• Work request: Only one stretch of the data below is wanted: the lines starting at the one with "James sabia como" and ending at the one with "Cravou alfinete vermelho no centro.", both included, given again exactly.

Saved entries
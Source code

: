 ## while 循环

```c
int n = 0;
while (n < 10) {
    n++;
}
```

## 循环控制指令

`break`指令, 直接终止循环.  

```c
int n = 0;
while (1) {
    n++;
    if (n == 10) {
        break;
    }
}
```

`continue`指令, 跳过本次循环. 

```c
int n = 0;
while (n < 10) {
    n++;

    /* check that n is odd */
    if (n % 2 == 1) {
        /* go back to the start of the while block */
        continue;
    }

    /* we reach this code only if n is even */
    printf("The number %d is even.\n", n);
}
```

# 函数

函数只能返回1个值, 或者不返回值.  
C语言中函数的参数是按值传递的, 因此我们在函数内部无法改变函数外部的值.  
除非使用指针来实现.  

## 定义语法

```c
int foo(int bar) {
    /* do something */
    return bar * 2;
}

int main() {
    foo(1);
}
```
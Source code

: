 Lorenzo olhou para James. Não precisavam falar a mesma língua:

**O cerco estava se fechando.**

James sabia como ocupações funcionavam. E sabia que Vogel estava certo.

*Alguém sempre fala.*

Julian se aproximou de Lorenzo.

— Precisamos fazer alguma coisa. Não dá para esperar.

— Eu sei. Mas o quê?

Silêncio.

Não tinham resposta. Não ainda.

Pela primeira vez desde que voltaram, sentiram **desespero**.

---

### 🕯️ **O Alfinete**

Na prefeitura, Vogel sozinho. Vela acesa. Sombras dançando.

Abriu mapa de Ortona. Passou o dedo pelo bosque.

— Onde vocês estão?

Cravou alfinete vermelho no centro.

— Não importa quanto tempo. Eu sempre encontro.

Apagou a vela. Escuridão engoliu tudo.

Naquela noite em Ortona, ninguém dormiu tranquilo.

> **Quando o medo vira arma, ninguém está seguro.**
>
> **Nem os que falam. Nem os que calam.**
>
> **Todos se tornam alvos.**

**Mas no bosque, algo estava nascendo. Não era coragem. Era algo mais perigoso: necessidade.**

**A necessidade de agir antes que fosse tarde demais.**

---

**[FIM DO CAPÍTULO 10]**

• Result:
James sabia como ocupações funcionavam. E sabia que Vogel estava certo.

*Alguém sempre fala.*

Julian se aproximou de Lorenzo.

— Precisamos fazer alguma coisa. Não dá para esperar.

— Eu sei. Mas o quê?

Silêncio.

Não tinham resposta. Não ainda.

Pela primeira vez desde que voltaram, sentiram **desespero**.

---

### 🕯️ **O Alfinete**

Na prefeitura, Vogel sozinho. Vela acesa. Sombras dançando.

Abriu mapa de Ortona. Passou o dedo pelo bosque.

— Onde vocês estão?

Cravou alfinete vermelho no centro.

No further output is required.